Upton shot down a Dornier Do 17 medium bomber near Littlehampton on 13 August and then two days later destroyed another medium bomber, a Junkers Ju 88, near Thorney Island. In an engagement on 16 August south of Selsey Bill, he destroyed three Ju 87s. His own aircraft was damaged by return machine gun fire in this action and he had to make a forced landing on the beach at Selsey. On 18 August, what is now known as 'The Hardest Day', he shot down yet another Ju 87 and also a Messerschmitt Bf 109 fighter, both off Thorney Island. In a dogfight to the north west of Worthing on 4 September, Upton destroyed a Messerschmitt Bf 110 heavy fighter. A few days afterward, No. 43 Squadron relocated to Usworth for a rest.

Upton was transferred to No. 607 Squadron in late September. Here he was a flight commander with the unit which was stationed at Tangmere and equipped with Hurricanes. By this time, the Luftwaffe's aerial offensive was on the decline and although the squadron was still engaged in intercepting approaching German aircraft, Upton did not achieve any further aerial victories. In October, the squadron relocated to Turnhouse where for several weeks it was engaged in convoy patrols and also trained several pilots from the air forces of now German-occupied Central European countries.

===Later war service===
In December 1940, Upton was assigned to the RAF's Central Flying School at Upavon to undergo training as an instructor. Promoted to flying officer on 1 February 1941, he was subsequently awarded the Distinguished Flying Cross for "gallantry and devotion to duty in the execution of air operations". He spent the next several months on instructing duties, both in the United Kingdom and in Canada, and was promoted to flight lieutenant on 1 February 1942.

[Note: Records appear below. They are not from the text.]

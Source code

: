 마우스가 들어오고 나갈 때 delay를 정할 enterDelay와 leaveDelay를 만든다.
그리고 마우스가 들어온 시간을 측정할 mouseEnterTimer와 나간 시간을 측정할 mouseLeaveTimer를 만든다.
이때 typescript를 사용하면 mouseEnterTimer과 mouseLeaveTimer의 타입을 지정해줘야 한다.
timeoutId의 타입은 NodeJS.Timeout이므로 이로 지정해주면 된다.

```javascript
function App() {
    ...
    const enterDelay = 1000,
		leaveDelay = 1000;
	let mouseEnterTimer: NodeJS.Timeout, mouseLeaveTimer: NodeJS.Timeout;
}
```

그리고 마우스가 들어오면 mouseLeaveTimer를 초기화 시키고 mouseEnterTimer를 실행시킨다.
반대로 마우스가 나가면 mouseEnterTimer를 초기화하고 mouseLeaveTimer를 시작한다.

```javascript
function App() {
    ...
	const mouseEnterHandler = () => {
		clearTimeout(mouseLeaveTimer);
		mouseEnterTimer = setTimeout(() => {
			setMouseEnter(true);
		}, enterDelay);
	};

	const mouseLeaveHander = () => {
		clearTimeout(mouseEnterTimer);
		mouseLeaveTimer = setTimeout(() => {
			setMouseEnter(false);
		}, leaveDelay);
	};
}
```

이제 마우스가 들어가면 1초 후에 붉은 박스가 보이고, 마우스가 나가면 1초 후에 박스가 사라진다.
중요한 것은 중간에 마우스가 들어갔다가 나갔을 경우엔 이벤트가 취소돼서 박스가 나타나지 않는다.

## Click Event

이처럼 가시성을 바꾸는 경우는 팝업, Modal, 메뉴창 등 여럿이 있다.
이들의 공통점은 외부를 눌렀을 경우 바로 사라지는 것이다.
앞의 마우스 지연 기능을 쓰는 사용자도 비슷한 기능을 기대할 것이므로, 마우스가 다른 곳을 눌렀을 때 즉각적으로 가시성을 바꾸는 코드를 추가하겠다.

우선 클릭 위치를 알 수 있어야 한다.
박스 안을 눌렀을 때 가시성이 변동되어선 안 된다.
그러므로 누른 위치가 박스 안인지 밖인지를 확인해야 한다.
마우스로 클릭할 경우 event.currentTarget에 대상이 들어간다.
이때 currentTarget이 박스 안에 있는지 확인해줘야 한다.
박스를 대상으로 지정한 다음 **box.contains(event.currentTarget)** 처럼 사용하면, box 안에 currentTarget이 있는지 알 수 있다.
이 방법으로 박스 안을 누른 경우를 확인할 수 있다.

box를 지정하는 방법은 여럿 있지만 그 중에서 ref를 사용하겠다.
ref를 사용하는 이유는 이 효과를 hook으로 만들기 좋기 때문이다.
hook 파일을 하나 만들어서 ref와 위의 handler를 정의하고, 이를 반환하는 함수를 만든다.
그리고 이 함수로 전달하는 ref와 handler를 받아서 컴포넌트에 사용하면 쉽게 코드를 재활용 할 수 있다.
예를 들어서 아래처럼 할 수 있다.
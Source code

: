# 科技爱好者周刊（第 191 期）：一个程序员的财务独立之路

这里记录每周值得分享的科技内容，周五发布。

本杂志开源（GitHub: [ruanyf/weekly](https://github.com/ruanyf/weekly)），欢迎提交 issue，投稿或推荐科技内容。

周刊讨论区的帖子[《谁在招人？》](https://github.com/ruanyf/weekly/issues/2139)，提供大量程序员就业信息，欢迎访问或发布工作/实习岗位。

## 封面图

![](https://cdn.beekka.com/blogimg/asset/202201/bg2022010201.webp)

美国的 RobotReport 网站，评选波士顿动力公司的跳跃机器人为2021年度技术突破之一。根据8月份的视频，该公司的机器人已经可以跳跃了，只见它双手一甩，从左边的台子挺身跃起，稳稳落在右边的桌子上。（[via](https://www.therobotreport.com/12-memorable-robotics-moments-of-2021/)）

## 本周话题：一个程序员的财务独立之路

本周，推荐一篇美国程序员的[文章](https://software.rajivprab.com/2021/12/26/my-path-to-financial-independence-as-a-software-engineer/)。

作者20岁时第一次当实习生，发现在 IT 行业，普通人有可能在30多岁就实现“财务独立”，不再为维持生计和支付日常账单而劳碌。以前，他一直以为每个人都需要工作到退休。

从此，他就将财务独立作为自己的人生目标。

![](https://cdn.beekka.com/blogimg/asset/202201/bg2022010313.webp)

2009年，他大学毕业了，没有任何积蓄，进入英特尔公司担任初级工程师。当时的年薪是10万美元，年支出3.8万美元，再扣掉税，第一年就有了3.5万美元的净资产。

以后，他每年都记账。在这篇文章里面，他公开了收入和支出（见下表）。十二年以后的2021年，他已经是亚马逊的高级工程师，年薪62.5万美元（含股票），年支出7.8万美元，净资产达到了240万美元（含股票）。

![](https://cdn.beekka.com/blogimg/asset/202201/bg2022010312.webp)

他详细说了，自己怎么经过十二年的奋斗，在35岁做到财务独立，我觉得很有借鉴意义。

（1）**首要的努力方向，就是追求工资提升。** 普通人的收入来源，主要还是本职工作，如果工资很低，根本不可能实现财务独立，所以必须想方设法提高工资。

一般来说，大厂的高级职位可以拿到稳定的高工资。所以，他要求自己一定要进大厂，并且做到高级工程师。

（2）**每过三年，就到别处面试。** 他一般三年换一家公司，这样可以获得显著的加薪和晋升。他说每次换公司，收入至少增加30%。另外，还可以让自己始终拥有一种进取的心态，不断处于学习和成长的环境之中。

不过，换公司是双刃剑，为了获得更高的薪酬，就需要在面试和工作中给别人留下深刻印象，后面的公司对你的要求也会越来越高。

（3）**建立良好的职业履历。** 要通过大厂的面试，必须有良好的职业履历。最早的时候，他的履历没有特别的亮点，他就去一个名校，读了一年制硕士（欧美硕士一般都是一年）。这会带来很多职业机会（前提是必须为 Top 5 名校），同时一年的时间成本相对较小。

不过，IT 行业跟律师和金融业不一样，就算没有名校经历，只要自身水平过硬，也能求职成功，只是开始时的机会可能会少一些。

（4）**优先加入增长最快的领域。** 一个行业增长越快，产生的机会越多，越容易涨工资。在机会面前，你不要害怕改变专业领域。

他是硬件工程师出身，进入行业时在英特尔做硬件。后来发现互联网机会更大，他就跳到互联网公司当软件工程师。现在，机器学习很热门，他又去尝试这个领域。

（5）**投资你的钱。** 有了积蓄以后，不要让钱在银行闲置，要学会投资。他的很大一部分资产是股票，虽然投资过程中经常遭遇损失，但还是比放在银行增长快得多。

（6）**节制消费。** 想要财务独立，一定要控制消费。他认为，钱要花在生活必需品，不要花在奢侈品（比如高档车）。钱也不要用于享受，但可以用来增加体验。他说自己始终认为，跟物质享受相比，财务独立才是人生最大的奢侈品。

Injuries sustained during his crash landings in the Battle of Britain affected Upton's quality of life and he was also prone to periods of unconsciousness. He received medical treatment, including surgery, for his back. He spent the final year of the war as a fighter controller with No. 84 Group, part of the Second Tactical Air Force.

==Later life==
In July 1945, with the war in Europe now over, Upton transferred to the Royal Canadian Air Force (RCAF). He served in the RCAF until 1953, at which time he retired from military service. In civilian life, he initially settled in Ontario, working for a radio station before soon relocating to Nova Scotia, living in Truro where he was employed in a sales and advertising role. He died there of a brain aneurysm on 1 August 1965, aged 53. He was buried at Robie Street Cemetery in Truro.

Upton is credited with having shot down eleven German aircraft, which included one shared with other pilots. He also claimed one German aircraft as probably destroyed.